[What is expected]: Please copy every line below that contains the string "included".

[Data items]
_ _ _ _

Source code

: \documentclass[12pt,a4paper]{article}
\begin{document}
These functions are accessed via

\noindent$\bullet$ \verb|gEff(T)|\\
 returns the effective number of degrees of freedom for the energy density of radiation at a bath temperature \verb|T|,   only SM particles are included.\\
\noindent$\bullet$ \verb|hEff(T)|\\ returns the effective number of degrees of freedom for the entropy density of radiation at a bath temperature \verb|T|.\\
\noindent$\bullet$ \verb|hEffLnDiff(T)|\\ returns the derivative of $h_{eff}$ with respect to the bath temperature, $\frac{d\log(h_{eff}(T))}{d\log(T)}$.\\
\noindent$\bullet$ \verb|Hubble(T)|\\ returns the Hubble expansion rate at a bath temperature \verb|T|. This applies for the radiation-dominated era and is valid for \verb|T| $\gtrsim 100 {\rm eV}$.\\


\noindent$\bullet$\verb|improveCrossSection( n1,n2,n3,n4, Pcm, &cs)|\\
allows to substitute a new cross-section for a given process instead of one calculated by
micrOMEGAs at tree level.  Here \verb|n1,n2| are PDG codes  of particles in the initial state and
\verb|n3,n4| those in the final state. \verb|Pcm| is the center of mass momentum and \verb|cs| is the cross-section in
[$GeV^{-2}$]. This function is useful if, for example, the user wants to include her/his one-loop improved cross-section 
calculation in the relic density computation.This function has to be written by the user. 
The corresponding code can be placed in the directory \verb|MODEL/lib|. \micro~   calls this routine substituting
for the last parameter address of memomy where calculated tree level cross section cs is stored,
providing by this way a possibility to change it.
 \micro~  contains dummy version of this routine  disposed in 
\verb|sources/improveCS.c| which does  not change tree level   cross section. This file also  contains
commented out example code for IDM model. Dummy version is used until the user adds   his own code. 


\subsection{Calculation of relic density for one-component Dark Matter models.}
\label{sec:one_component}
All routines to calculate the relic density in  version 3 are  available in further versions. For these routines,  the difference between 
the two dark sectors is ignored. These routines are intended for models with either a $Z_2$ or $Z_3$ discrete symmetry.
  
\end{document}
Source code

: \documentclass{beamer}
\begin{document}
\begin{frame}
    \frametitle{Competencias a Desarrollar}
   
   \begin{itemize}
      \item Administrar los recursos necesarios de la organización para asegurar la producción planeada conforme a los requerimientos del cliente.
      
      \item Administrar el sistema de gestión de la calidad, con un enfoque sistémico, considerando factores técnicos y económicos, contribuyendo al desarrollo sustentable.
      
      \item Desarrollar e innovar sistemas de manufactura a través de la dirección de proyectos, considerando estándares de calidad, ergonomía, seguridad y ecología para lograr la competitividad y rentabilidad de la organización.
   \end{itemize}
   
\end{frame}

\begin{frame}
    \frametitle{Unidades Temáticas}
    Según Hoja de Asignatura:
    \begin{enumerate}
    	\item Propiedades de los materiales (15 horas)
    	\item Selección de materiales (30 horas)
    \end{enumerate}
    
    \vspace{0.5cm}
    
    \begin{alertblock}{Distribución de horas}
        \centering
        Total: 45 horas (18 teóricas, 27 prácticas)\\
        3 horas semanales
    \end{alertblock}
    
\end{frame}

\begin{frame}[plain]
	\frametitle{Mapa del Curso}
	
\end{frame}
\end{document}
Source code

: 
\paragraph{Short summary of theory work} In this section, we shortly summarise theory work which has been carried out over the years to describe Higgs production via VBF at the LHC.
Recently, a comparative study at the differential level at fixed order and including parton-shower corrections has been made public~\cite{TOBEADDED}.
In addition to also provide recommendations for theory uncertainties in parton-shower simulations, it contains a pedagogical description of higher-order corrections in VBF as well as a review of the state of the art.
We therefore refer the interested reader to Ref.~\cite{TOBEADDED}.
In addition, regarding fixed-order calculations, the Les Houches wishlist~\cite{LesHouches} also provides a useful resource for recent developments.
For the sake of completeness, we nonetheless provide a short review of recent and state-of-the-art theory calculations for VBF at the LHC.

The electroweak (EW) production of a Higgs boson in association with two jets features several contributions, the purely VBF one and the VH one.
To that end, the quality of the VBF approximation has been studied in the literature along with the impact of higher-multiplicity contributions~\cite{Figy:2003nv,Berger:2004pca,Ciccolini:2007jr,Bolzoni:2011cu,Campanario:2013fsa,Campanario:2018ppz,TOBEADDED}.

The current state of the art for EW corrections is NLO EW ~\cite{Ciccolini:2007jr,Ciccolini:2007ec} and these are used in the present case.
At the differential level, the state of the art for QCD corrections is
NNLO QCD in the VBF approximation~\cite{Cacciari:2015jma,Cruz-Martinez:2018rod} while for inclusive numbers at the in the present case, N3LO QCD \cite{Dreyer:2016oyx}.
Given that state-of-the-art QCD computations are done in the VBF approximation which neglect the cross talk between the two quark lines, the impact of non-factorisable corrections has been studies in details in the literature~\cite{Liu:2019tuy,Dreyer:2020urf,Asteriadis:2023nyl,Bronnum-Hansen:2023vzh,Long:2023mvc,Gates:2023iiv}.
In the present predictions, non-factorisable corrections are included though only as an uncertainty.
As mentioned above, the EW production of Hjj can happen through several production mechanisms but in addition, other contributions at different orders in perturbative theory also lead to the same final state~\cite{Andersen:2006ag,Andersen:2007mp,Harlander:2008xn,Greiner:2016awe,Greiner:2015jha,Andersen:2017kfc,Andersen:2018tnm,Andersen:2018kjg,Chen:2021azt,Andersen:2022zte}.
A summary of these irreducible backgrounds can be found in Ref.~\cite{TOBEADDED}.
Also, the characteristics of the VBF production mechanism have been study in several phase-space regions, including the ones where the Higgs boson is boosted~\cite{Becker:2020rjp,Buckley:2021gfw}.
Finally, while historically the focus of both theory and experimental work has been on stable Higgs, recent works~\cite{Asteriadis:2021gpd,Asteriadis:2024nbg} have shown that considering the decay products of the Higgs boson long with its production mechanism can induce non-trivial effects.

_ _ _ _

[Output below]:
 returns the effective number of degrees of freedom for the energy density of radiation at a bath temperature \verb|T|,   only SM particles are included.\\
In the present predictions, non-factorisable corrections are included though only as an uncertainty.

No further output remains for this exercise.